The rules of intestacy are complex, but, broadly speaking, the bulk of your estate will go to your spouse (or registered civil partner) or, if none, to your children (whether or not they are adults) and, if none, to other specified blood relatives.

The effect of the rules depends partly on whether you have children and your marital status. If you’re married with no children, your surviving spouse/civil partner will inherit everything.]

But if you’re married with children, when you die without a Will less than you expect may go to your spouse.
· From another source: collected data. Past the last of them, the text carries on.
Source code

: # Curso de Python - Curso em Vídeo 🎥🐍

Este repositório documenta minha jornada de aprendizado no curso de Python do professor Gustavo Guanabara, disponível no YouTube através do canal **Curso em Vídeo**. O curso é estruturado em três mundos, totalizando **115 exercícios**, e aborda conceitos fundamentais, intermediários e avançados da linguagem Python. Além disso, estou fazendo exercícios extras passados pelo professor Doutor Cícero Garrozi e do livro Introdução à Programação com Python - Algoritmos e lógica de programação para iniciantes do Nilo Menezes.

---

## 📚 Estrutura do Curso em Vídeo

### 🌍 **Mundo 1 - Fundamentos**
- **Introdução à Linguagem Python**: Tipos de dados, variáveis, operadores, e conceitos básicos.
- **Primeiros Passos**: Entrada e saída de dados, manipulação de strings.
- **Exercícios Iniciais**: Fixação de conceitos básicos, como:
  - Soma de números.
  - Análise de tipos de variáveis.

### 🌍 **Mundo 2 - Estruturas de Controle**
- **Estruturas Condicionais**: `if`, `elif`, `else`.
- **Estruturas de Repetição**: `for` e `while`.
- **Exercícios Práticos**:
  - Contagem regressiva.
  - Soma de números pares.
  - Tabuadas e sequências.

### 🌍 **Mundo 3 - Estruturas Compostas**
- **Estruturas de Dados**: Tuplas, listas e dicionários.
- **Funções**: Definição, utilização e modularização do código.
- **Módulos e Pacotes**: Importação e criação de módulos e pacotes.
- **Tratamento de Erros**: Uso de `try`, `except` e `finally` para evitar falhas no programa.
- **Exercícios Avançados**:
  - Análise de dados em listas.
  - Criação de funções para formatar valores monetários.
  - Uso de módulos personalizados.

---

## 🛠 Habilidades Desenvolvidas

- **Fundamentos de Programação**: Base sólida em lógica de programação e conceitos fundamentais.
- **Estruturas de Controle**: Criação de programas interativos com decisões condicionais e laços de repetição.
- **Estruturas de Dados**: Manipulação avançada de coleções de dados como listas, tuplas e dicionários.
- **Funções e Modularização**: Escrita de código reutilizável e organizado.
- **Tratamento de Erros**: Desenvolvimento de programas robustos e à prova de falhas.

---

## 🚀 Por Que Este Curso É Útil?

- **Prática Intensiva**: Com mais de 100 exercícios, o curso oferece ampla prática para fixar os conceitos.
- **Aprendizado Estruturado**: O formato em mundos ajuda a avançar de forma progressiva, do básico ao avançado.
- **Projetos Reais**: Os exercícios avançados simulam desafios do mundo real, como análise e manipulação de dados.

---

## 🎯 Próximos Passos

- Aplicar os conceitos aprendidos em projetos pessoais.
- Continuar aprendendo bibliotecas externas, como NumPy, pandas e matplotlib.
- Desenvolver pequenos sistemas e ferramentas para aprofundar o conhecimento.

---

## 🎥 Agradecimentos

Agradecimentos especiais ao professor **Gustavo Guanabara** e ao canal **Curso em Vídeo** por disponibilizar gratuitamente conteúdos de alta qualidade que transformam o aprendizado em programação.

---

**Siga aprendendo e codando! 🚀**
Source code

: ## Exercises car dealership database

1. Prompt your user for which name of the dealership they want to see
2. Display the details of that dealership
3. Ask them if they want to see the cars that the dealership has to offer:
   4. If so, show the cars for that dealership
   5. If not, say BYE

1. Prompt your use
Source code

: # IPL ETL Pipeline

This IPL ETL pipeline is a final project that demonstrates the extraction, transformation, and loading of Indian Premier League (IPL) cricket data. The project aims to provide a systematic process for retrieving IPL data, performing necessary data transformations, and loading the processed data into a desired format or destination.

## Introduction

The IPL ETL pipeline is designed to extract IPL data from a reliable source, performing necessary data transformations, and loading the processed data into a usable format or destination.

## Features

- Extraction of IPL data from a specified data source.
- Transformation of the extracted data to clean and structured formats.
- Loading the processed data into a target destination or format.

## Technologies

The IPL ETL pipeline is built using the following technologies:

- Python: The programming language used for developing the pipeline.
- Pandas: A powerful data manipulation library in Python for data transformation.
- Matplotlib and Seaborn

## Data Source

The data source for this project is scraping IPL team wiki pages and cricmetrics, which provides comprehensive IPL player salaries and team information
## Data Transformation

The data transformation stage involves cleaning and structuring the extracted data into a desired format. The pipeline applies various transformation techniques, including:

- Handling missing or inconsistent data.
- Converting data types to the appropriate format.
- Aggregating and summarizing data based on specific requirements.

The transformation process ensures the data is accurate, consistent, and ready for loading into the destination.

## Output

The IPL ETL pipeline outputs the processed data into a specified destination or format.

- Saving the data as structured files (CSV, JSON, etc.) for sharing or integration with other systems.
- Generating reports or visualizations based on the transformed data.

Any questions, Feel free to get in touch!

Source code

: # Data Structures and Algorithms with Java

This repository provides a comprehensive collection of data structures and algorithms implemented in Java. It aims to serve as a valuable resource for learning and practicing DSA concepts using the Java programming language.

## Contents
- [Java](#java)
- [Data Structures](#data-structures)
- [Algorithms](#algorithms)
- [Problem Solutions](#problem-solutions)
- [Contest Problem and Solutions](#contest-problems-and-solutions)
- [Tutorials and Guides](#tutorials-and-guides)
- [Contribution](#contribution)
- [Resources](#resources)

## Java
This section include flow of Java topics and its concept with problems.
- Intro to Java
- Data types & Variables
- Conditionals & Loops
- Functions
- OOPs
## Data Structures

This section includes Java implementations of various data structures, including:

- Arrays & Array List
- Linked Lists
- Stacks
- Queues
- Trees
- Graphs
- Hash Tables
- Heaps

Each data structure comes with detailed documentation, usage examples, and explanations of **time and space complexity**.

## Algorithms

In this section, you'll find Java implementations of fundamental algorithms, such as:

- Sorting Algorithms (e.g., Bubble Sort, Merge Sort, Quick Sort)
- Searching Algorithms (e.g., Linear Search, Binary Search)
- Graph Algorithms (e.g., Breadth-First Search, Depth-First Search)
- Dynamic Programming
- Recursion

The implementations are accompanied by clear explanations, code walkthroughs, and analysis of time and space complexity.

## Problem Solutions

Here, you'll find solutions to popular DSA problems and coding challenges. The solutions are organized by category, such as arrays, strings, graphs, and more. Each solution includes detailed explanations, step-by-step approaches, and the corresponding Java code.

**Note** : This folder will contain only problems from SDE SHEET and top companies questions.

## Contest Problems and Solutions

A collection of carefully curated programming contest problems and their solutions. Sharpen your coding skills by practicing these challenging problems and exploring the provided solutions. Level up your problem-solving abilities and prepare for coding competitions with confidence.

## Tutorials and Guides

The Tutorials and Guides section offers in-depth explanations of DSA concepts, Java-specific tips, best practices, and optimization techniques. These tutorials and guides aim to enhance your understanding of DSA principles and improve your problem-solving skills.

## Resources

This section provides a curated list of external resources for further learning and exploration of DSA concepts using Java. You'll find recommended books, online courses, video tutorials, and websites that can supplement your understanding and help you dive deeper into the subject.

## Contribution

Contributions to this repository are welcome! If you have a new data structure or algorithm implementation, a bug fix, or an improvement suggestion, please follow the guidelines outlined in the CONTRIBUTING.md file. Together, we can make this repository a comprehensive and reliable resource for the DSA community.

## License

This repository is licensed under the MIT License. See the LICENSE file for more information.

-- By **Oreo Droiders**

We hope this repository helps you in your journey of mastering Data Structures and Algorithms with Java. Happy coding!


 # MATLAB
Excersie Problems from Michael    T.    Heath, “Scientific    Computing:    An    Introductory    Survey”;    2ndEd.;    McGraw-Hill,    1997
Your surviving spouse will receive £270,000, plus your personal belongings, and then half of the estate automatically. Your children will then inherit the remaining half share of the estate(or on trust until they reach the age of 18).

The rules for spouses set out here are the same as the rules for those gay couples who register as civil partners.

But if you’re not married and living together the intestacy laws do not recognise a common law husband or wife. Cohabitation does not have the same ‘rights’ as marriage. So it’s particularly important to make a Will if you’re not married to your partner. Under the law of intestacy, your unmarried partner has no automatic right to any part of your estate and so they will have to try and establish a claim under the Inheritance (Provision for Family and Dependants) Act 1975 which can be costly, time consuming and far from a guaranteed success.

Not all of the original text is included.